Optimal Termination in LLM-Based Decision Support

By Grace Liu

& Norman Gottron

The integration of Large Language Models (LLMs) into high-stakes decision-making architectures—such as disaster response simulations and maternal health chatbots—requires a sophisticated balance between exploration (information seeking) and exploitation (task execution). In real-world scenarios, information is often underspecified; an agent that terminates its inquiry too early risks making decisions based on incomplete data, while one that asks excessive questions compromises communicative and computational efficiency. Our foundational research at AI-SDM addresses this by treating the decision to "stop asking and start acting" as an optimal termination problem. We provide a principled framework for LLMs to quantify their own information sufficiency.

A plot showing termination behavior with and without the proposed approach
A schematic illustration of the termination behavior of models with and without our proposed approach. While LLMs typically fail to recognize the best points to stop thinking or questioning often either overshooting or undershooting the amount of information needed (a - top, b - left), our approach CaRT imbues them with the ability to correctly identify this point.

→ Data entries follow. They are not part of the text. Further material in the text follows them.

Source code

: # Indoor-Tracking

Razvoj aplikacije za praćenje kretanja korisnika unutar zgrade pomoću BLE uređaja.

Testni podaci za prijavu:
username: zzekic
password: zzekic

To overcome the limitations of off-the-shelf models—which frequently struggle to recognize when they lack the necessary context to solve a problem—we have developed developed CaRT (Categorical Rational Termination), a scalable, automated methodology for dataset augmentation. Rather than relying on expensive human annotations, our approach automatically labels existing reasoning datasets for information sufficiency. This allows us to train models using Supervised Fine-Tuning (SFT) to terminate strategically. This function enables the agent to evaluate the expected future utility of continuing a dialogue versus terminating to provide a final recommendation, effectively teaching the model to "know when it knows enough." We demonstrate the efficacy of this approach in simulated medical diagnosis conversations.

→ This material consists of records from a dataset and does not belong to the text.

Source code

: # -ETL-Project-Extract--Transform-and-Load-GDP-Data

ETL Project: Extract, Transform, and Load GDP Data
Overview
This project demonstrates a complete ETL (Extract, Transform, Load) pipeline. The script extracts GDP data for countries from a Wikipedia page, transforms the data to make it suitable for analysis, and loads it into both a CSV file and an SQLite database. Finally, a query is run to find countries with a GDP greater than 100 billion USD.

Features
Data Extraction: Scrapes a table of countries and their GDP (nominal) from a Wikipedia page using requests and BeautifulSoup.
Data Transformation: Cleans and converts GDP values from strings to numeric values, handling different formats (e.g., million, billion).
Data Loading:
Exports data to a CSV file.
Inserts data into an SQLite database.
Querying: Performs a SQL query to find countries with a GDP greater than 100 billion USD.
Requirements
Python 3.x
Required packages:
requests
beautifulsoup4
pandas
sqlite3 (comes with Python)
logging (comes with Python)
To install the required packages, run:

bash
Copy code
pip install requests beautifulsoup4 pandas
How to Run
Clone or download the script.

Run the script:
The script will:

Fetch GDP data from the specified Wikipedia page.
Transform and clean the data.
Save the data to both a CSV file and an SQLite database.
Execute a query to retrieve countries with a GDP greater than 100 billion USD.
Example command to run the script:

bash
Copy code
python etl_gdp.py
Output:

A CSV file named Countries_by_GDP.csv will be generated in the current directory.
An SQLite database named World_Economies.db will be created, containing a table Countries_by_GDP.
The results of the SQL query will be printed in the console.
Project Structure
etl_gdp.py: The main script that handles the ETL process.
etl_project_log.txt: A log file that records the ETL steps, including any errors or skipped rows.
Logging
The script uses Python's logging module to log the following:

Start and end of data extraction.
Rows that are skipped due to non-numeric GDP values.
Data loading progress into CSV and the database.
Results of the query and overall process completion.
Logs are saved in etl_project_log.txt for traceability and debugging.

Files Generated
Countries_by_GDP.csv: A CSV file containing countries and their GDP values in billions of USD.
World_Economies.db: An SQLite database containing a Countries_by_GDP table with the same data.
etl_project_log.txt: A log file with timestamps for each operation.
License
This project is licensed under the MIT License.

The impact of this work is particularly evident in our Decision Language Agents designed for public health resource allocation. For instance, in maternal health programs, agents must translate nuanced human language commands into specific reward objectives for AI algorithms. A model equipped with optimal termination logic can engage in informed dialogue with health officials to resolve ambiguities in policy priorities before committing to a resource distribution plan. This ensures that the resulting AI-guided policies are not only efficient but also precisely aligned with human intent and societal goals.

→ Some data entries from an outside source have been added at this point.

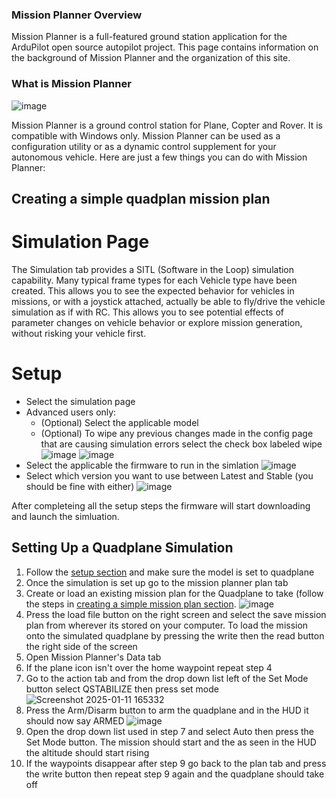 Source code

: ### Mission Planner Overview

Mission Planner is a full-featured ground station application for the ArduPilot open source autopilot project. This page contains information on the background of Mission Planner and the organization of this site.
### What is Mission Planner

![image](https://github.com/user-attachments/assets/67765632-ea07-439c-9b1b-18b7c784d212)

Mission Planner is a ground control station for Plane, Copter and Rover. It is compatible with Windows only. Mission Planner can be used as a configuration utility or as a dynamic control supplement for your autonomous vehicle. Here are just a few things you can do with Mission Planner:

## Creating a simple quadplan mission plan

###
# Simulation Page

The Simulation tab provides a SITL (Software in the Loop) simulation capability. Many typical frame types for each Vehicle type have been created. This allows you to see the expected behavior for vehicles in missions, or with a joystick attached, actually be able to fly/drive the vehicle simulation as if with RC. This allows you to see potential effects of parameter changes on vehicle behavior or explore mission generation, without risking your vehicle first.

# Setup 

- Select the simulation page
- Advanced users only:
  - (Optional) Select the applicable model
  - (Optional) To wipe any previous changes made in the config page that are causing simulation errors select the check box labeled wipe
  ![image](https://github.com/user-attachments/assets/7650590a-3863-49d8-b0f4-d1fd7e5b319f)
  ![image](https://github.com/user-attachments/assets/f2c9776c-eb35-4a9f-be37-340213158935)
- Select the applicable the firmware to run in the simlation
![image](https://github.com/user-attachments/assets/60f5533d-89c1-42a2-838e-4f216b7affec)
- Select which version you want to use between Latest and Stable (you should be fine with either) 
![image](https://github.com/user-attachments/assets/e74dbd32-caf8-41d6-bc27-69fce410b481)

After completeing all the setup steps the firmware will start downloading and launch the simluation. 

## Setting Up a Quadplane Simulation
1. Follow the [setup section](#Setup) and make sure the model is set to quadplane
2. Once the simulation is set up go to the mission planner plan tab
3. Create or load an existing mission plan for the Quadplane to take (follow the steps in [creating a simple mission plan section](#Creating-a-simple-mission-plan). ![image](https://github.com/user-attachments/assets/2dce5701-bb59-4aa2-a338-f9da5efa00b2)                                                                                    
4. Press the load file button on the right screen and select the save mission plan from wherever its stored on your computer. To load the mission onto the simulated quadplane by pressing the write then the read button the right side of the screen
5. Open Mission Planner's Data tab
6. If the plane icon isn't over the home waypoint repeat step 4
7. Go to the action tab and from the drop down list left of the Set Mode button select QSTABILIZE then press set mode![Screenshot 2025-01-11 165332](https://github.com/user-attachments/assets/0408a32f-7f5e-42e3-8794-9eba656cbf63)
8. Press the Arm/Disarm button to arm the quadplane and in the HUD it should now say ARMED ![image](https://github.com/user-attachments/assets/adbaf28d-092b-4787-ad32-d4f50daf4cf8)
9. Open the drop down list used in step 7 and select Auto then press the Set Mode button. The mission should start and the as seen in the HUD the altitude should start rising
10. If the waypoints disappear after step 9 go back to the plan tab and press the write button then repeat step 9 again and the quadplane should take off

Moving forward, our efforts are focused on refining these termination behaviors within increasingly complex, multi-step information-seeking environments. By identifying the inherent trade-offs between downstream task performance and communication overhead, AI-SDM is establishing the theoretical and empirical groundwork necessary for deploying autonomous agents in dynamic, resource-constrained environments. These advancements ensure that as AI becomes more integrated into societal decision-making, it remains a reliable and efficient partner for human experts.